A baroque palazzo by Longhena, finished a century later by Massari, and now a museum whose rooms still feel like a working ducal house — frescoed ceilings, lacquer cabinets, harpsichords with their lids open.
History
Filippo Bon commissioned the palace in 1649 from Baldassare Longhena, the architect of Santa Maria della Salute, who would also begin Ca' Pesaro a few years later — the trio together account for most of monumental Venetian Baroque on the Grand Canal. Longhena died in 1682 with only the lower two floors finished; the Bon could not afford to continue, and the building stood as a half-empty shell for nearly seventy years.
It was bought at auction in 1751 by the Rezzonico, a wool-merchant clan from Como that had paid its way into the Venetian patriciate in 1687. They commissioned Giorgio Massari, by then the leading architect of the late Republic, to finish the palazzo in time for the 1758 wedding that united the Rezzonico with the Savorgnan. Within a few years one of them was elected Pope Clement XIII (1758–1769) — the only Venetian pope of the modern era, and the only one to be crowned wearing a tiara made of jewels donated by his own family.

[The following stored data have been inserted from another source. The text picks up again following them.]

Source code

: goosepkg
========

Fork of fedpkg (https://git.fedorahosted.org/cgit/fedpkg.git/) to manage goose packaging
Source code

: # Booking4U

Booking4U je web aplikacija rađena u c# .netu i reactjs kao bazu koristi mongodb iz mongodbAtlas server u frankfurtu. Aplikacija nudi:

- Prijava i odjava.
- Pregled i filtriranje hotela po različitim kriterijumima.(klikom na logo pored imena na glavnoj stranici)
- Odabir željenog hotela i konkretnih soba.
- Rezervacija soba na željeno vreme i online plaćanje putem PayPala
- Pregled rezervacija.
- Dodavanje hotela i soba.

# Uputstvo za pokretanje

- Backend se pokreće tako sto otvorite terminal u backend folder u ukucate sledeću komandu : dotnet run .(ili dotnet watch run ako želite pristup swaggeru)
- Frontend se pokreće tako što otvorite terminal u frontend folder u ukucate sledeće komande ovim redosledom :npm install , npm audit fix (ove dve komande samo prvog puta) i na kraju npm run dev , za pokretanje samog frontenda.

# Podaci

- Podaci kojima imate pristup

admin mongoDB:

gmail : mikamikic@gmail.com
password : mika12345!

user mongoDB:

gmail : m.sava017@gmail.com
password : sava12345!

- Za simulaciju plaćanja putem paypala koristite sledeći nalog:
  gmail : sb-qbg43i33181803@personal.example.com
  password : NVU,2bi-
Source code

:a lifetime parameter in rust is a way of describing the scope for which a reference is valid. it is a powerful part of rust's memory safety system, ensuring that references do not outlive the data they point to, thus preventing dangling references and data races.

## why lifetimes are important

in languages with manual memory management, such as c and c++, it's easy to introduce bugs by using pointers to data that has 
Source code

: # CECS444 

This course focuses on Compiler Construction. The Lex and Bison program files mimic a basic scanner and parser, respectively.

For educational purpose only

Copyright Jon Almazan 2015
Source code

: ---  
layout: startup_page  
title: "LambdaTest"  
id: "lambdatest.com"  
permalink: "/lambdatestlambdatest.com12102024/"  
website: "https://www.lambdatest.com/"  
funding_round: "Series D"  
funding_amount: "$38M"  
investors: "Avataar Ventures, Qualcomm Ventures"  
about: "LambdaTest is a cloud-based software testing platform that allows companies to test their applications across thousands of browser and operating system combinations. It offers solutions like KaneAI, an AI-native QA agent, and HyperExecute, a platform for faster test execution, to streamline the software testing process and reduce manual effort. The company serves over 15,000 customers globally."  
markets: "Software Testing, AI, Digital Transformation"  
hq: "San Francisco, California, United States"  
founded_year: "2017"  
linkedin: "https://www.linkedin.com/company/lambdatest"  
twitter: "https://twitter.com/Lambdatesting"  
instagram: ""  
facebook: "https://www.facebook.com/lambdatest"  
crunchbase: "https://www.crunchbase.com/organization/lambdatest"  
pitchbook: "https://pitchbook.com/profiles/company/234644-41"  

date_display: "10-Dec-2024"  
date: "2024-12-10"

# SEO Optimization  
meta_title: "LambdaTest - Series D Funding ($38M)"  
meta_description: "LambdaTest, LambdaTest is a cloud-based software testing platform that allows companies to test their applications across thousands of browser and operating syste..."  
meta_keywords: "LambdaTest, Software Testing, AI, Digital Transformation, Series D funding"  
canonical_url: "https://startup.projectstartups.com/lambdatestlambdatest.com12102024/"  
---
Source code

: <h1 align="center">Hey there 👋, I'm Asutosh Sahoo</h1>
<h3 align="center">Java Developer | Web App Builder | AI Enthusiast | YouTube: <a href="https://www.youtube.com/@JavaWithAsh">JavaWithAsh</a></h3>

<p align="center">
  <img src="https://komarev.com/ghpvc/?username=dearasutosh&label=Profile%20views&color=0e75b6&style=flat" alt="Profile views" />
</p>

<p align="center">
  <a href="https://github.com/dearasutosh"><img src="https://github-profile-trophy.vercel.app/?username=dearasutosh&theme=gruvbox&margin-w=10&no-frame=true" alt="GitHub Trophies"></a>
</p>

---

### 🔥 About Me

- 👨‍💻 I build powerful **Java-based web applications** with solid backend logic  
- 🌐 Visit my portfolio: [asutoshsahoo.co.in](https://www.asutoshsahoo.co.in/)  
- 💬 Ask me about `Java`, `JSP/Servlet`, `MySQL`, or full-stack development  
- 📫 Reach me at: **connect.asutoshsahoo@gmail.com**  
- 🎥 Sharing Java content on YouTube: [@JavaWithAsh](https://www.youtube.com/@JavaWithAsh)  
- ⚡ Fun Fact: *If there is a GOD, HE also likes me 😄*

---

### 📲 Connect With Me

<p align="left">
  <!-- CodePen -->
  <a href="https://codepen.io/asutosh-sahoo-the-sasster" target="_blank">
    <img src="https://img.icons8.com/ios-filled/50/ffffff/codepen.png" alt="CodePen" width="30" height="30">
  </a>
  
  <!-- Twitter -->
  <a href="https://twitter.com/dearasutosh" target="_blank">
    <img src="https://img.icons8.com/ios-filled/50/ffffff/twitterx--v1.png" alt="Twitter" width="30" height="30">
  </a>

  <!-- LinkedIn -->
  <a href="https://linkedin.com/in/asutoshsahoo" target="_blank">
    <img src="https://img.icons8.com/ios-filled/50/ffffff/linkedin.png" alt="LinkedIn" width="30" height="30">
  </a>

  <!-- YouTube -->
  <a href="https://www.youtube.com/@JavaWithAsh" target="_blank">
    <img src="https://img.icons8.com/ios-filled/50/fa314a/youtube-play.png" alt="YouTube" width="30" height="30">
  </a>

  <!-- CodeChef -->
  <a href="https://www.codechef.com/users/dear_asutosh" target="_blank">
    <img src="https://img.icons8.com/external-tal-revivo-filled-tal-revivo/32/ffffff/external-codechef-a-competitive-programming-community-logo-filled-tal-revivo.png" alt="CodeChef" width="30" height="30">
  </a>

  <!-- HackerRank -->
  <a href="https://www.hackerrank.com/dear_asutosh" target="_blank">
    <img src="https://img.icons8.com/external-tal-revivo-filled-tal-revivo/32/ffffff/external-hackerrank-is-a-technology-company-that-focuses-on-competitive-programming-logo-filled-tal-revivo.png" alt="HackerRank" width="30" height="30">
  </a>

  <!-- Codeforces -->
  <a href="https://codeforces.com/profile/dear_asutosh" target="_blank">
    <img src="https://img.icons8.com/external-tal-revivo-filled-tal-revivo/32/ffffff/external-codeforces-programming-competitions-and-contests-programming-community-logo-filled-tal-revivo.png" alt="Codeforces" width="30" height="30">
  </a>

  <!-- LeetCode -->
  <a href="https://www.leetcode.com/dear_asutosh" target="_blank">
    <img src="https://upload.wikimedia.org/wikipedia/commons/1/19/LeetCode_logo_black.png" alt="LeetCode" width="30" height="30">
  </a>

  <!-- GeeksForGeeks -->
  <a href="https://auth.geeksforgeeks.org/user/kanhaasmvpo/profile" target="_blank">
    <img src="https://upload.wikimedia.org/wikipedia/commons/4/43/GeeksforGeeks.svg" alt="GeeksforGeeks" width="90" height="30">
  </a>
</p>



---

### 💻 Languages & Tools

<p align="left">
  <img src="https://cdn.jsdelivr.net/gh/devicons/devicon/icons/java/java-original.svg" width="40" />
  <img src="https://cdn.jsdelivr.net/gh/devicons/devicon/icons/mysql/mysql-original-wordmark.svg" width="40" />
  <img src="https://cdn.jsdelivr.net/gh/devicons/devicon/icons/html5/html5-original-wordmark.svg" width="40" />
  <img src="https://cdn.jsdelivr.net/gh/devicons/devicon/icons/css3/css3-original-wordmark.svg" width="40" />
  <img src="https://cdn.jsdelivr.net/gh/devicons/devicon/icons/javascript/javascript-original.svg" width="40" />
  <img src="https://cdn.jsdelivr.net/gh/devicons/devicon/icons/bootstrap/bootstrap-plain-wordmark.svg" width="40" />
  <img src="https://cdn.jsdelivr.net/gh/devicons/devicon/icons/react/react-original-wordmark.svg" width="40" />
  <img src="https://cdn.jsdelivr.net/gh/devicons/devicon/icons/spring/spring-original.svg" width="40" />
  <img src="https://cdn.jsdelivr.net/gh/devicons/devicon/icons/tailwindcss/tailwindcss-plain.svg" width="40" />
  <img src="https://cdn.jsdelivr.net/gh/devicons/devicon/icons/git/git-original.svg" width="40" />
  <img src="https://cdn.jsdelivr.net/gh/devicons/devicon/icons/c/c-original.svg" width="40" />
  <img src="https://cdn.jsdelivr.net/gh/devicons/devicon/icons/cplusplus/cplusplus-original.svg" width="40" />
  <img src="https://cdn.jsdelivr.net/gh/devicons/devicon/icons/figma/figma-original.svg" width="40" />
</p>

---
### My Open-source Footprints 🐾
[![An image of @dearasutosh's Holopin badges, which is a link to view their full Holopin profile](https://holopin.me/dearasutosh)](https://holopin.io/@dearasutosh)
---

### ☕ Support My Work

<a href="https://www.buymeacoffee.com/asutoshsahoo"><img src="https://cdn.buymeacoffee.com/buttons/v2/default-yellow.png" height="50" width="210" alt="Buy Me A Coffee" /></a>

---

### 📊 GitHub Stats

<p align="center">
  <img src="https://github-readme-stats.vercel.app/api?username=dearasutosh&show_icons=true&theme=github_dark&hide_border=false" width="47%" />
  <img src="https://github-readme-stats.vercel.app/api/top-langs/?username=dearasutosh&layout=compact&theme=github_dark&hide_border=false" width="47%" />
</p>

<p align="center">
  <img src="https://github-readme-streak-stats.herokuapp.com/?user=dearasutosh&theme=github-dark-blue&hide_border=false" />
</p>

The Rezzonico held the palace for two generations, then sold off the contents and let the rooms. By the late 19th century the building was effectively a hostel; the poet Robert Browning died here on 12 December 1889, in a guest apartment on the second floor, while staying with his son Pen, who briefly owned the building. A plaque on the canal-side façade marks the spot.

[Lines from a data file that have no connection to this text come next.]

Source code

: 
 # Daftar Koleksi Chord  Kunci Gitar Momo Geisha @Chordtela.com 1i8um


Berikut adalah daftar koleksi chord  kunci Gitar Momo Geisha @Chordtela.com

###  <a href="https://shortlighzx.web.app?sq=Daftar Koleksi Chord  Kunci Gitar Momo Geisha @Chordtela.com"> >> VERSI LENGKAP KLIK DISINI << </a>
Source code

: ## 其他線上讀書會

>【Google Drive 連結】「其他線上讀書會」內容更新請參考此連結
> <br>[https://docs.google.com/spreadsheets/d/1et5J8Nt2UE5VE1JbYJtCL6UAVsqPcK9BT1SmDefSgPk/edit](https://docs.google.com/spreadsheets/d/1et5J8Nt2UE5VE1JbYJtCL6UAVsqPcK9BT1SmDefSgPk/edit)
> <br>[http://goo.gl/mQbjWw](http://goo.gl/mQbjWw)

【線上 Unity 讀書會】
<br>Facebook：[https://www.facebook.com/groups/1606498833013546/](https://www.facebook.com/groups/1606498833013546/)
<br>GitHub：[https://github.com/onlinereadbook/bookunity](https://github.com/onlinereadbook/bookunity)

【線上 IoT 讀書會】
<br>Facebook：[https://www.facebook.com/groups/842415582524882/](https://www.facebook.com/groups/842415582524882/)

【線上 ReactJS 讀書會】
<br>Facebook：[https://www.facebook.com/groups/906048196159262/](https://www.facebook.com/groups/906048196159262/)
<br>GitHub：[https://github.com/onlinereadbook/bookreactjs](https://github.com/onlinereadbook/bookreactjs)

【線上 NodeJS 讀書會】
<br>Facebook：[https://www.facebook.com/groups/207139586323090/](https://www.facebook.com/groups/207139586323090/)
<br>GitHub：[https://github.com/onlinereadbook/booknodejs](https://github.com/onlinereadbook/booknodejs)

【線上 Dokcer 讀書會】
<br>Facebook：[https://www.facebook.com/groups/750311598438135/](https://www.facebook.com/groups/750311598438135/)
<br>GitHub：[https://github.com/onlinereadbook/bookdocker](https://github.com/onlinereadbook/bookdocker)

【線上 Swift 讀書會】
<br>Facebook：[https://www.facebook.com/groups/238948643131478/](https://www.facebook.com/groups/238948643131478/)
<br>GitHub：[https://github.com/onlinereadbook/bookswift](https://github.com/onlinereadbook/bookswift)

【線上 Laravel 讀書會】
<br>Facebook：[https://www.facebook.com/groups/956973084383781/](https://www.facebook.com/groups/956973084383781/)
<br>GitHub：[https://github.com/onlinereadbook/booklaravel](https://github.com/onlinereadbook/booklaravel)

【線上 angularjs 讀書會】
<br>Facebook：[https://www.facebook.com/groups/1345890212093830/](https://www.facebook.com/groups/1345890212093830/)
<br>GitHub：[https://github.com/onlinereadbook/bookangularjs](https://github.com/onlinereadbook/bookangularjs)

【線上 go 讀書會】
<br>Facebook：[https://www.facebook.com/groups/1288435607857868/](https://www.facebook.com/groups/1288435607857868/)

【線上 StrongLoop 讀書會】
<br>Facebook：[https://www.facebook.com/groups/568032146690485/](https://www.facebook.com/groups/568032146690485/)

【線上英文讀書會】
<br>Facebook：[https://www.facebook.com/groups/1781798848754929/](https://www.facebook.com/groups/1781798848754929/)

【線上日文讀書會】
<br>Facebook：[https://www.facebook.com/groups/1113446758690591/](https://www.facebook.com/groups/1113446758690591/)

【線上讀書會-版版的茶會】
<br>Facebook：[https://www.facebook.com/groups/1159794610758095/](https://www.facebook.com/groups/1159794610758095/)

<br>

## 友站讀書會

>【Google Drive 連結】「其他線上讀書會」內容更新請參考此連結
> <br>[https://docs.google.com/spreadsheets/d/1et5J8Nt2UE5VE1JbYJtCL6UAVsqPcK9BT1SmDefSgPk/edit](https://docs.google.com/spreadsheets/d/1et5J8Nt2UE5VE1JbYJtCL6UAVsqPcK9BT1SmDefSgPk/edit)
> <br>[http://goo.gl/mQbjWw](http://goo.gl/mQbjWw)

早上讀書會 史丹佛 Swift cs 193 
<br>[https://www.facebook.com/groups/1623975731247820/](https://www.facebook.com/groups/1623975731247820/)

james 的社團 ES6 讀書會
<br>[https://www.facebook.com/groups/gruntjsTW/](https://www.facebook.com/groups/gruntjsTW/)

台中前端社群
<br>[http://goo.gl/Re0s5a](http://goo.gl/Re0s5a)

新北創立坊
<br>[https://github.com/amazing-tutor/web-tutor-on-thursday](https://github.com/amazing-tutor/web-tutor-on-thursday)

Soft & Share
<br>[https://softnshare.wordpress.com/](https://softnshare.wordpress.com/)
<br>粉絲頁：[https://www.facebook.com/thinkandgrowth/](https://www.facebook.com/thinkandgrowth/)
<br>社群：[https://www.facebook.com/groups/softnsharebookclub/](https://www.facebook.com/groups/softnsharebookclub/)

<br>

Bought by the city of Venice in 1935 and slowly furnished as the Museo del Settecento Veneziano, the palace now holds Tiepolo ceilings in situ — including the spectacular Allegory of Merit in the throne room — an entire 18th-century apothecary reconstructed downstairs, and the Egidio Martini picture gallery on the top floor.

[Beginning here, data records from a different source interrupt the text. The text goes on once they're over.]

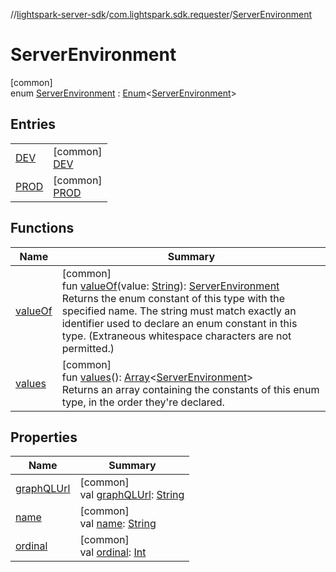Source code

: //[lightspark-server-sdk](../../../index.md)/[com.lightspark.sdk.requester](../index.md)/[ServerEnvironment](index.md)

# ServerEnvironment

[common]\
enum [ServerEnvironment](index.md) : [Enum](https://kotlinlang.org/api/latest/jvm/stdlib/kotlin/-enum/index.html)&lt;[ServerEnvironment](index.md)&gt;

## Entries

| | |
|---|---|
| [DEV](-d-e-v/index.md) | [common]<br>[DEV](-d-e-v/index.md) |
| [PROD](-p-r-o-d/index.md) | [common]<br>[PROD](-p-r-o-d/index.md) |

## Functions

| Name | Summary |
|---|---|
| [valueOf](value-of.md) | [common]<br>fun [valueOf](value-of.md)(value: [String](https://kotlinlang.org/api/latest/jvm/stdlib/kotlin/-string/index.html)): [ServerEnvironment](index.md)<br>Returns the enum constant of this type with the specified name. The string must match exactly an identifier used to declare an enum constant in this type. (Extraneous whitespace characters are not permitted.) |
| [values](values.md) | [common]<br>fun [values](values.md)(): [Array](https://kotlinlang.org/api/latest/jvm/stdlib/kotlin/-array/index.html)&lt;[ServerEnvironment](index.md)&gt;<br>Returns an array containing the constants of this enum type, in the order they're declared. |

## Properties

| Name | Summary |
|---|---|
| [graphQLUrl](graph-q-l-url.md) | [common]<br>val [graphQLUrl](graph-q-l-url.md): [String](https://kotlinlang.org/api/latest/jvm/stdlib/kotlin/-string/index.html) |
| [name](-p-r-o-d/index.md#-372974862%2FProperties%2F-1086033721) | [common]<br>val [name](-p-r-o-d/index.md#-372974862%2FProperties%2F-1086033721): [String](https://kotlinlang.org/api/latest/jvm/stdlib/kotlin/-string/index.html) |
| [ordinal](-p-r-o-d/index.md#-739389684%2FProperties%2F-1086033721) | [common]<br>val [ordinal](-p-r-o-d/index.md#-739389684%2FProperties%2F-1086033721): [Int](https://kotlinlang.org/api/latest/jvm/stdlib/kotlin/-int/index.html) |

Climb to the third floor: the Martini gallery is a labyrinth of small rooms hung with Venetian painting from Cima da Conegliano to Pietro Longhi, and is almost always empty.
Highlights
Tiepolo ceilings
The ballroom and the nuptial-allegory ceiling, painted by Giambattista Tiepolo in 1758.
Pietro Longhi rooms
Small genre paintings — the rhino, the masked ball, the parlour at Sant'Apollonia — in cabinet rooms of their own.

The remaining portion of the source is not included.